UPDATE: Anchorage School Board passes resolution adding $4 million to bond proposal to help schools repair quake damage

ANCHORAGE (KTUU) — UPDATE: A proposal to increase funding by millions of dollars for earthquake-related school repairs is headed to the Anchorage Assembly, and the question on some Anchorage School Board minds is: Who will pay for the increase?

The proposal would add $4 million to the 2019 Bond Proposal; money going directly to Eagle River Elementary and Gruening Middle Schools.

The 2019 proposal passed Nov. 2018, designating just over $55 million for citywide improvements.

Board member Dave Donley proposed an amendment to the new bond proposition, changing the language to designate emergency federal or state reimbursements for the additional bond debt be used to cover the difference. His primary intent, he said, was to shift the added burden away from taxpayers.
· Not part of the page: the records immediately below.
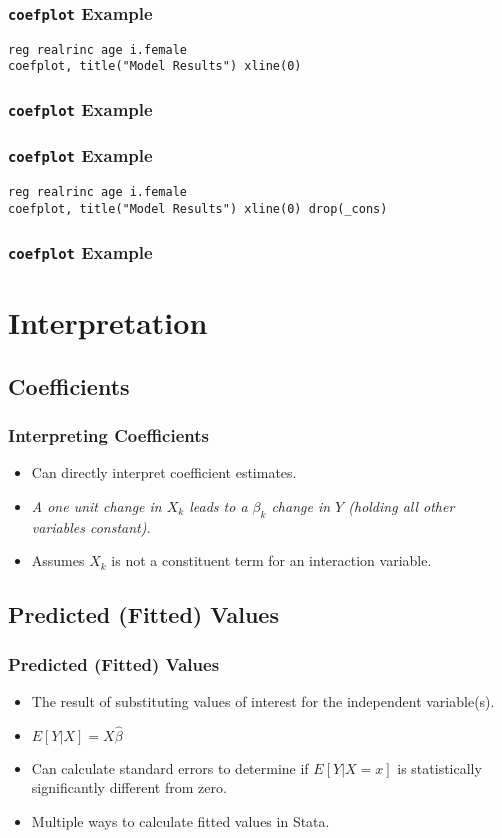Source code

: \documentclass{beamer}
\begin{document}
\begin{frame}
	\frametitle{\texttt{coefplot} Example}
		\texttt{reg realrinc age i.female}\\
		\texttt{coefplot, title("Model Results") xline(0)}
\end{frame}

\begin{frame}
	\frametitle{\texttt{coefplot} Example}
\end{frame}

\begin{frame}
	\frametitle{\texttt{coefplot} Example}
		\texttt{reg realrinc age i.female}\\
		\texttt{coefplot, title("Model Results") xline(0) drop(\_cons)}
\end{frame}

\begin{frame}
	\frametitle{\texttt{coefplot} Example}
\end{frame}

\section{Interpretation}
\subsection{Coefficients}

\begin{frame}
	\frametitle{Interpreting Coefficients}
		\begin{itemize}
			\item Can directly interpret coefficient estimates.
			\item \textit{A one unit change in $X_{k}$ leads to a $\beta_{k}$ change in $Y$ (holding all other variables constant).}
			\item Assumes $X_{k}$ is not a constituent term for an interaction variable. 
		\end{itemize}
\end{frame}

\subsection{Predicted (Fitted) Values}

\begin{frame}
	\frametitle{Predicted (Fitted) Values}
		\begin{itemize}
			\item The result of substituting values of interest for the independent variable(s).
			\item $E[Y|X]=X\hat{\beta}$
			\item Can calculate standard errors to determine if $E[Y|X=x]$ is statistically significantly different from zero.
			\item Multiple ways to calculate fitted values in Stata.
		\end{itemize}
\end{frame}
\end{document}
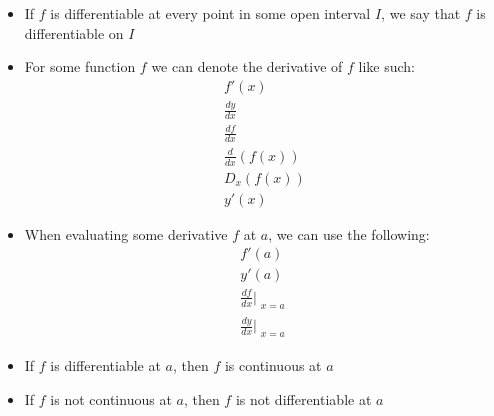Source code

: \documentclass{article}
\begin{document}
\begin{itemize}
\begin{itemize}
        \item If $f$ is differentiable at every point in some open interval $I$, we say that $f$ is differentiable on $I$
        \item For some function $f$ we can denote the derivative of $f$ like such:
        \begin{eqnarray}
            f'(x) \\
            \frac{dy}{dx} \\
            \frac{df}{dx} \\
            \frac{d}{dx}(f(x)) \\
            D_x (f(x)) \\
            y'(x)
        \end{eqnarray}
        \item When evaluating some derivative $f$ at $a$, we can use the following:
        \begin{eqnarray}
            f'(a) \\
            y'(a) \\
            \frac{df}{dx}\Bigr|_{\substack{x=a}} \\
            \frac{dy}{dx}\Bigr|_{\substack{x=a}}
        \end{eqnarray}
        \item If $f$ is differentiable at $a$, then $f$ is continuous at $a$
        \item If $f$ is not continuous at $a$, then $f$ is not differentiable at $a$
    \end{itemize}
\end{itemize}
\end{document}
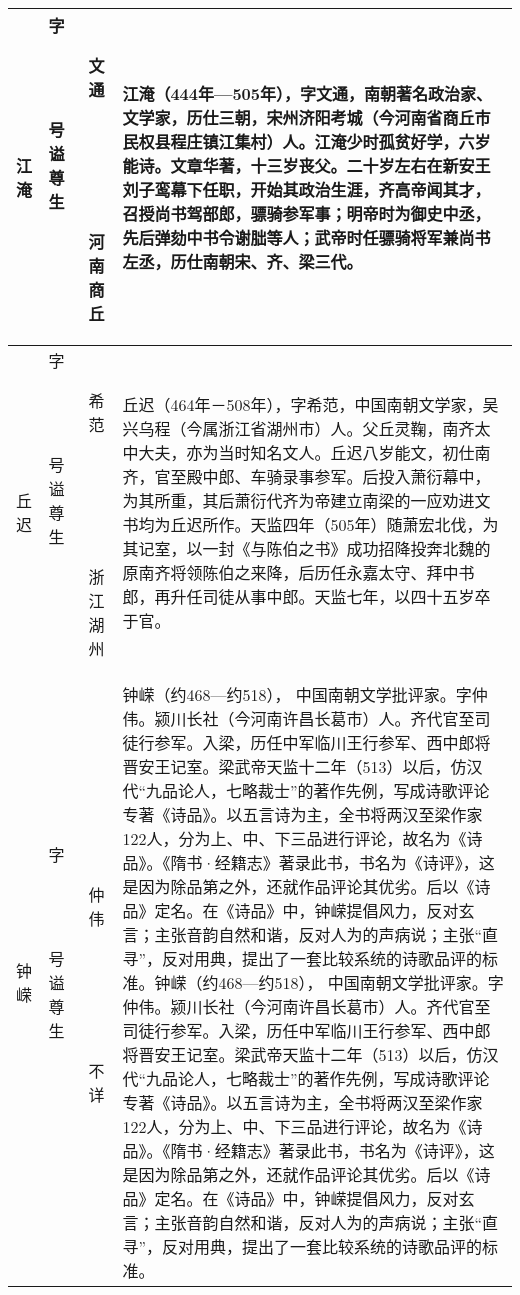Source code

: \begin{longtable}{|>{\centering\namefont\heiti}m{2em}|>{\centering\tiny}m{3.0em}|>{\xzfont\kaiti}m{7.3em}|}
    江淹 & \begin{description}
    \item[字] 文通
    \item[号] 
    \item[谥] 
    \item[尊] 
    \item[生]河南商丘
    \end{description} & 江淹（444年—505年），字文通，南朝著名政治家、文学家，历仕三朝，宋州济阳考城（今河南省商丘市民权县程庄镇江集村）人。江淹少时孤贫好学，六岁能诗。文章华著，十三岁丧父。二十岁左右在新安王刘子鸾幕下任职，开始其政治生涯，齐高帝闻其才，召授尚书驾部郎，骠骑参军事；明帝时为御史中丞，先后弹劾中书令谢朏等人；武帝时任骠骑将军兼尚书左丞，历仕南朝宋、齐、梁三代。 \tabularnewline\hline
    丘迟 & \begin{description}
    \item[字] 希范
    \item[号] 
    \item[谥] 
    \item[尊] 
    \item[生] 浙江湖州
    \end{description} & 丘迟（464年－508年），字希范，中国南朝文学家，吴兴乌程（今属浙江省湖州市）人。父丘灵鞠，南齐太中大夫，亦为当时知名文人。丘迟八岁能文，初仕南齐，官至殿中郎、车骑录事参军。后投入萧衍幕中，为其所重，其后萧衍代齐为帝建立南梁的一应劝进文书均为丘迟所作。天监四年（505年）随萧宏北伐，为其记室，以一封《与陈伯之书》成功招降投奔北魏的原南齐将领陈伯之来降，后历任永嘉太守、拜中书郎，再升任司徒从事中郎。天监七年，以四十五岁卒于官。 \tabularnewline\hline
    钟嵘 & \begin{description}
    \item[字] 仲伟
    \item[号] 
    \item[谥] 
    \item[尊] 
    \item[生] 不详
    \end{description} & 钟嵘（约468—约518）， 中国南朝文学批评家。字仲伟。颍川长社（今河南许昌长葛市）人。齐代官至司徒行参军。入梁，历任中军临川王行参军、西中郎将晋安王记室。梁武帝天监十二年（513）以后，仿汉代“九品论人，七略裁士”的著作先例，写成诗歌评论专著《诗品》。以五言诗为主，全书将两汉至梁作家122人，分为上、中、下三品进行评论，故名为《诗品》。《隋书·经籍志》著录此书，书名为《诗评》，这是因为除品第之外，还就作品评论其优劣。后以《诗品》定名。在《诗品》中，钟嵘提倡风力，反对玄言；主张音韵自然和谐，反对人为的声病说；主张“直寻”，反对用典，提出了一套比较系统的诗歌品评的标准。钟嵘（约468—约518）， 中国南朝文学批评家。字仲伟。颍川长社（今河南许昌长葛市）人。齐代官至司徒行参军。入梁，历任中军临川王行参军、西中郎将晋安王记室。梁武帝天监十二年（513）以后，仿汉代“九品论人，七略裁士”的著作先例，写成诗歌评论专著《诗品》。以五言诗为主，全书将两汉至梁作家122人，分为上、中、下三品进行评论，故名为《诗品》。《隋书·经籍志》著录此书，书名为《诗评》，这是因为除品第之外，还就作品评论其优劣。后以《诗品》定名。在《诗品》中，钟嵘提倡风力，反对玄言；主张音韵自然和谐，反对人为的声病说；主张“直寻”，反对用典，提出了一套比较系统的诗歌品评的标准。 \tabularnewline\hline


\end{longtable}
"The new 59 number would be adding additional debt to the taxpayers,” Donley said. “I think it will give us a tool to say, 'But wait! We will fix that by doing a buyback provision when we get FEMA and state money."

Donley's amendment failed with a 5-2 margin, and the original proposition for the added $4 million did pass. It’s now in the Assembly’s hands to vote on whether to place it on the 2019 ballot.

ASD spokeswoman Catherine Essary said the bond difference would be paid by residents unless future boards make other provisions for paying it off. She said the district itself pays off more than $50 million each year in bond debt.

Original Story
Schools in the Eagle River and Chugiak areas could see a boost in bond funding for earthquake-related damage.

The Anchorage School Board addressed a bond extension of $4 million at a special meeting Monday afternoon. The extra money would go directly to Eagle River Elementary and Gruening Middle Schools, “red tagged” as uninhabitable following damage from the earthquake.

The extension would bring the 2019 total bond proposition to $59.1 million.

The original bond proposal for 2019 included $55,113,000 for things like a district-wide building life extension, safety and security projects, seismic improvements and more.

But when the earthquake hit on Nov. 30, forcing ASD to close both schools and relocate students and staff to other schools in the area, it became apparent that ASD would need more flexibility in bond spending to address earthquake-related damages.

School Board President Starr Marsett says bond increases have passed before, and schools damaged by the quake need all the help they can get.

“I did go to the Assembly. I did express to them, they are very interested in increasing the bond based on everything they are hearing from the community," Marsett said. "So we’ve been able to work together on this.“

The resolution voted for on Monday is a formal expression to the Anchorage Assembly that the school district supports the bond increase.

Going forward, the school board will now deliver its vote to the Assembly, and if passed, the bond increase will appear on the April ballot.